* WHAT THE EXERCISE ASKS
Copy out the entries below exactly as they stand, but only from the line containing "habilita/pausa nuevas entradas." through the line containing "- **Apertura**: flecha".

* Data records

>>>

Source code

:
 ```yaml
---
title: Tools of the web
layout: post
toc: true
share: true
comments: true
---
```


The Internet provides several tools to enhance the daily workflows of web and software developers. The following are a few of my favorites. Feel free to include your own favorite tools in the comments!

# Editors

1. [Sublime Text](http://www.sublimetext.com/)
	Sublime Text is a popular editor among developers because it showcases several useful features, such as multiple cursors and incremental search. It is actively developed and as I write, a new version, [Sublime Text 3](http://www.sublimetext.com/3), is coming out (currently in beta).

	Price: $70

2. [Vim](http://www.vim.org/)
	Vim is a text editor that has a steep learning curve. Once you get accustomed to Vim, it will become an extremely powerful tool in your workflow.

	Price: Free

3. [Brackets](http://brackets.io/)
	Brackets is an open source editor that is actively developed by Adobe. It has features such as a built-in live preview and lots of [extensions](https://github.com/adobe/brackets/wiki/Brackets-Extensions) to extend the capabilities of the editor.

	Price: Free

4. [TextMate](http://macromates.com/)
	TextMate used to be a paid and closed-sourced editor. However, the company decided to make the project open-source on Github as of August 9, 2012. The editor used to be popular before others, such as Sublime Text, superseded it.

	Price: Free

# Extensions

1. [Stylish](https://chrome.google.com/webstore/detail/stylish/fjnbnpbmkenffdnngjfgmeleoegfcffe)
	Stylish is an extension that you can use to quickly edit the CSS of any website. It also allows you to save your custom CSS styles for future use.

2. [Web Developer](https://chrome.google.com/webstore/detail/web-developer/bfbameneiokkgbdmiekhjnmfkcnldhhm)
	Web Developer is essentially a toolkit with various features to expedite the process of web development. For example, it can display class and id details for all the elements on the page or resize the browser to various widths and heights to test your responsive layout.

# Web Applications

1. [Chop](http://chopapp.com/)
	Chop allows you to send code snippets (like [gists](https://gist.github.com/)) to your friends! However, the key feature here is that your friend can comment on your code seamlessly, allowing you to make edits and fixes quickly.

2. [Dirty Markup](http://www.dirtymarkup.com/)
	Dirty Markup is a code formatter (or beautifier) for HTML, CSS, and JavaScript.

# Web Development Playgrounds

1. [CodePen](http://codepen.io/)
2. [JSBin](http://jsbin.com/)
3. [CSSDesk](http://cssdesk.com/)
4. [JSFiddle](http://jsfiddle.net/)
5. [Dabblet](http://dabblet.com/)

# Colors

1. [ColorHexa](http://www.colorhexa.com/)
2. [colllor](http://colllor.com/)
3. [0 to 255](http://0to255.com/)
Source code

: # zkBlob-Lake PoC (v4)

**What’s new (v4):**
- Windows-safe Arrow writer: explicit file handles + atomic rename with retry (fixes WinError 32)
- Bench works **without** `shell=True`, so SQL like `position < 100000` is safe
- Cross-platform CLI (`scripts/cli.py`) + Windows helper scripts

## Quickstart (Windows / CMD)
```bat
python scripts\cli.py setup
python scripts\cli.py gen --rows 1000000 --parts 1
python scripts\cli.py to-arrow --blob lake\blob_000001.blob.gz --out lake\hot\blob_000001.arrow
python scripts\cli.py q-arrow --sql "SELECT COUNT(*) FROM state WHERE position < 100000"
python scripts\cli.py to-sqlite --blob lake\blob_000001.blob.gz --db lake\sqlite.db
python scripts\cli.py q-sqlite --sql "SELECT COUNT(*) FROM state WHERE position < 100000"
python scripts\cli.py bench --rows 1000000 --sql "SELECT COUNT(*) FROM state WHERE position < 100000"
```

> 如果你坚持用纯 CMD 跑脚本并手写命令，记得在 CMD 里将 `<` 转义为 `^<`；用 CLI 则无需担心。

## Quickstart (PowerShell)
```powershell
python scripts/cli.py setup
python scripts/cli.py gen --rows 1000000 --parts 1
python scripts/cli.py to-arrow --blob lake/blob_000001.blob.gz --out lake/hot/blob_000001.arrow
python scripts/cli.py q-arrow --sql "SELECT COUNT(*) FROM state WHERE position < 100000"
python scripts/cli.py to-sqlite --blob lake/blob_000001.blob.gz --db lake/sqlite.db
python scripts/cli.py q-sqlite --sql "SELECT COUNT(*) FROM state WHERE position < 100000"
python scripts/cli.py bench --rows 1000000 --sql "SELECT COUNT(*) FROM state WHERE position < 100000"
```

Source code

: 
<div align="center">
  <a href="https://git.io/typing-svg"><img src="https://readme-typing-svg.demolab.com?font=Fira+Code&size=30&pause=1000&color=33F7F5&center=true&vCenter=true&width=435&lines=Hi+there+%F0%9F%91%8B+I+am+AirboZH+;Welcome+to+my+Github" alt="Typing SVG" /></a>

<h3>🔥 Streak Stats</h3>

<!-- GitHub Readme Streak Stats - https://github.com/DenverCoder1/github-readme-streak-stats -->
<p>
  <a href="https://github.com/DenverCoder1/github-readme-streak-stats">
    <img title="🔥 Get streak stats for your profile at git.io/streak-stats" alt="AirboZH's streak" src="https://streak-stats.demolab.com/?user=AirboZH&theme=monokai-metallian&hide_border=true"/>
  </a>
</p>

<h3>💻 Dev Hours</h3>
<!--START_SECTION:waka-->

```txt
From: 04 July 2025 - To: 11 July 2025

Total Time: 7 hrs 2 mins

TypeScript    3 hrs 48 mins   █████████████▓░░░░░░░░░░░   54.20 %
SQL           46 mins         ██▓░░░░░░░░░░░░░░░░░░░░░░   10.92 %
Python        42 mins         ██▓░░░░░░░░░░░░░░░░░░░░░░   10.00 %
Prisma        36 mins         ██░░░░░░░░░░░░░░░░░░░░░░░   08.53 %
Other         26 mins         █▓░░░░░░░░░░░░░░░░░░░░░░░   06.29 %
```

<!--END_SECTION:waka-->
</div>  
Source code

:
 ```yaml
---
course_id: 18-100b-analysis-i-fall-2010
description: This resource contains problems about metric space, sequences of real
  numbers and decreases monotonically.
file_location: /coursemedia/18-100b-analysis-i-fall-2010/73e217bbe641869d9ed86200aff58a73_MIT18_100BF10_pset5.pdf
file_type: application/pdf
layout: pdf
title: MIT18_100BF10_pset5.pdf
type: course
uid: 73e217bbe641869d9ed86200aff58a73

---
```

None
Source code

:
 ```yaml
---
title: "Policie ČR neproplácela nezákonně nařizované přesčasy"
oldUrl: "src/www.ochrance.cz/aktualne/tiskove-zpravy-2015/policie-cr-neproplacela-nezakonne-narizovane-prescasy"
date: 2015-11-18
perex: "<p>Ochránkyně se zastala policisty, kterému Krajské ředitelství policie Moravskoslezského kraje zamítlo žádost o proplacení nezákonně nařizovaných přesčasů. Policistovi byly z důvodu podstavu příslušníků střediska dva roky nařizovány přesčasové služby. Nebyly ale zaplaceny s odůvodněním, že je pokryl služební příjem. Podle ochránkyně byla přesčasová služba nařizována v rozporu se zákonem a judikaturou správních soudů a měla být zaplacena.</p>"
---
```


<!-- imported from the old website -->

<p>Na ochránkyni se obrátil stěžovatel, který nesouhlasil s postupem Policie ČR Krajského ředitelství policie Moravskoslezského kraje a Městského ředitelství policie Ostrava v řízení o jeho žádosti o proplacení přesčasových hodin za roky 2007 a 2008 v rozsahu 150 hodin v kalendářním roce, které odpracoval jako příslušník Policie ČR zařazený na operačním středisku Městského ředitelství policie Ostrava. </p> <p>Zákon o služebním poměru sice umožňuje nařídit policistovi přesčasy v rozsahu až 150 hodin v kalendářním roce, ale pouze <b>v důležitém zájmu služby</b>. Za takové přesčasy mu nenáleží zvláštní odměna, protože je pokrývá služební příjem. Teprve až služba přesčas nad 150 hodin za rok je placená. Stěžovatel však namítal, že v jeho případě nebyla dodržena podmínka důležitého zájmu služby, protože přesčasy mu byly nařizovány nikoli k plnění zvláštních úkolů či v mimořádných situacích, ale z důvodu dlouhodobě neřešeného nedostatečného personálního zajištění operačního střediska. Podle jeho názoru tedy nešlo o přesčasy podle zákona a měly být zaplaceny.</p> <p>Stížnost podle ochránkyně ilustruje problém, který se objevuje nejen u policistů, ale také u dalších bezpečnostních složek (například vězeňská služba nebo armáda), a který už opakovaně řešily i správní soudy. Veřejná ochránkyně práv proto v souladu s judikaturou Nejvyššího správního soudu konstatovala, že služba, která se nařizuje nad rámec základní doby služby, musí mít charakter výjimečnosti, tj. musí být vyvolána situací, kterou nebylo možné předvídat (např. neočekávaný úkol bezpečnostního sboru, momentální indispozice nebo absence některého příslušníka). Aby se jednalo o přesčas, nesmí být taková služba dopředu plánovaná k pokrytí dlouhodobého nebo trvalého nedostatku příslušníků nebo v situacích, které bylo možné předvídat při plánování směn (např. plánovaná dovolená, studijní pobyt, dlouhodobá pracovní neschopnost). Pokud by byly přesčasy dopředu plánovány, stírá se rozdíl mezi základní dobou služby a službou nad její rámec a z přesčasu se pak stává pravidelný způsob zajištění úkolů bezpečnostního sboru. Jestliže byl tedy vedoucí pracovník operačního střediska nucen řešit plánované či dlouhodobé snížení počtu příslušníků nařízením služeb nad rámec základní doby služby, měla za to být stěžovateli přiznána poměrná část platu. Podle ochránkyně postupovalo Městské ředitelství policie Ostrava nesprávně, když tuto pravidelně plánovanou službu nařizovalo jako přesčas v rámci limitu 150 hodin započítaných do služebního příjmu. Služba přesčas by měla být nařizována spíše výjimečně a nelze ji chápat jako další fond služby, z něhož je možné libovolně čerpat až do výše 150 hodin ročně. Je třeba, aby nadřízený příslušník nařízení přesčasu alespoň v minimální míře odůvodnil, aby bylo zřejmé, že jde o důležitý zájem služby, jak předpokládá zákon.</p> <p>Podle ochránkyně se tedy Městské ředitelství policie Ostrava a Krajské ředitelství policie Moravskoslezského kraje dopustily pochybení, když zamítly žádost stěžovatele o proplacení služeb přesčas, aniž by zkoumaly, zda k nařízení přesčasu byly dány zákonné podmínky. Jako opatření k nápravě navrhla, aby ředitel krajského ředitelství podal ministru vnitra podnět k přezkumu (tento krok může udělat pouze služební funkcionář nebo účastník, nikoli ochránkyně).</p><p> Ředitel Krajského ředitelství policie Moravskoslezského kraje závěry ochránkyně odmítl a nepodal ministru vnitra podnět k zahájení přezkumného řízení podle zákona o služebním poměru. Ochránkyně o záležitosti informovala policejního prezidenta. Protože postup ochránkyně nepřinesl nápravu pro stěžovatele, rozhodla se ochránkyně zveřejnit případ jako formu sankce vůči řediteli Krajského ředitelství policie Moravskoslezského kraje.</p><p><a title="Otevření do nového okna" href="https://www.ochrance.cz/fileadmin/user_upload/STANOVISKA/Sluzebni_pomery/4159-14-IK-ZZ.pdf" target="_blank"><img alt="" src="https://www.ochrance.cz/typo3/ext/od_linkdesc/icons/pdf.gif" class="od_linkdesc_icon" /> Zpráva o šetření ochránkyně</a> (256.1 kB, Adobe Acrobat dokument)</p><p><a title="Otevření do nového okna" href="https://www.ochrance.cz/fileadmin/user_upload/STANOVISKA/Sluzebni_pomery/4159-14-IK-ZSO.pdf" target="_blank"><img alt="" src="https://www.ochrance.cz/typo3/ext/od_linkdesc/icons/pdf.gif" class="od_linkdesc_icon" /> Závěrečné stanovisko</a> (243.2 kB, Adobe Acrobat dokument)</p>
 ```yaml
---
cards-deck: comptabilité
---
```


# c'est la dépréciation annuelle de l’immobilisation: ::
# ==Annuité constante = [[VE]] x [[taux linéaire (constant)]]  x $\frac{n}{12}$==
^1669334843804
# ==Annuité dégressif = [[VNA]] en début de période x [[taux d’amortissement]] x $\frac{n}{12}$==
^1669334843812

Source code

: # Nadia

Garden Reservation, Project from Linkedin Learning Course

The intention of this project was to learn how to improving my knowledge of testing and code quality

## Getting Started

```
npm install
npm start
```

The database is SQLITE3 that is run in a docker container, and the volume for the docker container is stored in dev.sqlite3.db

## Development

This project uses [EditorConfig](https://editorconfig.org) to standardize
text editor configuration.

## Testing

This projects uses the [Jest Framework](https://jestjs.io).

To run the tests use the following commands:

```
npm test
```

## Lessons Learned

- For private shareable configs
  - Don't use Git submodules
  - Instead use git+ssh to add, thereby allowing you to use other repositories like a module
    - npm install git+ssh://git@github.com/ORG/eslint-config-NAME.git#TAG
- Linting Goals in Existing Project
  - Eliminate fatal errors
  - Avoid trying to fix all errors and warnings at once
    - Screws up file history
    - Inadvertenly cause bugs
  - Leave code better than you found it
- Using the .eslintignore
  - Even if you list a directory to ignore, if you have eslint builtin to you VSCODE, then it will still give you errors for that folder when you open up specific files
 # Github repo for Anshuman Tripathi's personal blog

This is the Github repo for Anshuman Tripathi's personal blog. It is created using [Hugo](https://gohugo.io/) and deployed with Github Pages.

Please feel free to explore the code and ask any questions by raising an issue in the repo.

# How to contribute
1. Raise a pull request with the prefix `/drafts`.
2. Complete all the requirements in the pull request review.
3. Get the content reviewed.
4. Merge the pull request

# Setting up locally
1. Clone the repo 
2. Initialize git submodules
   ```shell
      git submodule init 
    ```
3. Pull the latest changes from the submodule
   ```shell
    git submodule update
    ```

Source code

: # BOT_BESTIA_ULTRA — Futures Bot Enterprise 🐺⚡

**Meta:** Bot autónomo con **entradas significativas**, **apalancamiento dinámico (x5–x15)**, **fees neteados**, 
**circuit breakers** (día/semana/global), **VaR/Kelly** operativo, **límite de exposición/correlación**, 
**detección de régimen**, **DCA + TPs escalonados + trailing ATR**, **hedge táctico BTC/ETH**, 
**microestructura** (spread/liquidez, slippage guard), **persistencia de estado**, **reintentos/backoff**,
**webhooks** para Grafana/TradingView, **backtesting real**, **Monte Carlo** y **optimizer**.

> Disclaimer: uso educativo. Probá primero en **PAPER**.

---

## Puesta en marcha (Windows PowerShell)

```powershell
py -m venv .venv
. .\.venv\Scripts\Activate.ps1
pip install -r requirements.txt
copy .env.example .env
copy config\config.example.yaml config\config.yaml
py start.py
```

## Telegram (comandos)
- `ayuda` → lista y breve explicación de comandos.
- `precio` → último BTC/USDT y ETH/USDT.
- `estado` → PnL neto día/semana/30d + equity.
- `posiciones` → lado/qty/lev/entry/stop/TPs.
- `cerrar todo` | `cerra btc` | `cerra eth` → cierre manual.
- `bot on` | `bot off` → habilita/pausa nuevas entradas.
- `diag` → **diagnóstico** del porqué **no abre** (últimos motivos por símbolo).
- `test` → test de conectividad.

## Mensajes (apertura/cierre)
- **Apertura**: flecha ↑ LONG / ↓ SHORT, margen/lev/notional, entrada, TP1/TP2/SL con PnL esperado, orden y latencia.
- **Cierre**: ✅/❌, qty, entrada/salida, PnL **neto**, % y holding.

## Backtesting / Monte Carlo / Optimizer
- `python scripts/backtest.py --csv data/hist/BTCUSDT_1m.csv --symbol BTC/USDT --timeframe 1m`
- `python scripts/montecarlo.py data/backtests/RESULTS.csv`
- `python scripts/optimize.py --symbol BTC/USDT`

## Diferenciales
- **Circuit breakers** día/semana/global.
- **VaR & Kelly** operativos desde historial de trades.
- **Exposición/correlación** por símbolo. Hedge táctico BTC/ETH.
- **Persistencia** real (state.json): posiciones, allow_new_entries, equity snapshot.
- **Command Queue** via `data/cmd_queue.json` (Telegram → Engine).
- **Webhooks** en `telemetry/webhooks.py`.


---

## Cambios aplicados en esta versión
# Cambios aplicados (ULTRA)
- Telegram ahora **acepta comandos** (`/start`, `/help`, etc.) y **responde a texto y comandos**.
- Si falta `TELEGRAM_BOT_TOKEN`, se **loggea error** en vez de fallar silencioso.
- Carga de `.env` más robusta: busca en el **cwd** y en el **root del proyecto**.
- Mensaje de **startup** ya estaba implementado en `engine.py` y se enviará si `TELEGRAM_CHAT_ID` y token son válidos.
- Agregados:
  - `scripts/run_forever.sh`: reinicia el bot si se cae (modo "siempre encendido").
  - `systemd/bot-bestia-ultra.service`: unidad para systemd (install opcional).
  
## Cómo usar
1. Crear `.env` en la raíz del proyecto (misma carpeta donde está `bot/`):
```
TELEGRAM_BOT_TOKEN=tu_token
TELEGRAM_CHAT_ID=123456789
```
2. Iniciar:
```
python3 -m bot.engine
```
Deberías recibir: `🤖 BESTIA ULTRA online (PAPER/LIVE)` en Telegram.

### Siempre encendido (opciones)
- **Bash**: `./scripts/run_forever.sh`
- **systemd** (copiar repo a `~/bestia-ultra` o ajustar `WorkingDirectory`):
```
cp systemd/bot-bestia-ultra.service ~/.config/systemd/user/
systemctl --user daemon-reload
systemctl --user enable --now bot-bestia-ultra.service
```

<<<

* RESULT OF THE TASK
- `bot on` | `bot off` → habilita/pausa nuevas entradas.
- `diag` → **diagnóstico** del porqué **no abre** (últimos motivos por símbolo).
- `test` → test de conectividad.

## Mensajes (apertura/cierre)
- **Apertura**: flecha ↑ LONG / ↓ SHORT, margen/lev/notional, entrada, TP1/TP2/SL con PnL esperado, orden y latencia.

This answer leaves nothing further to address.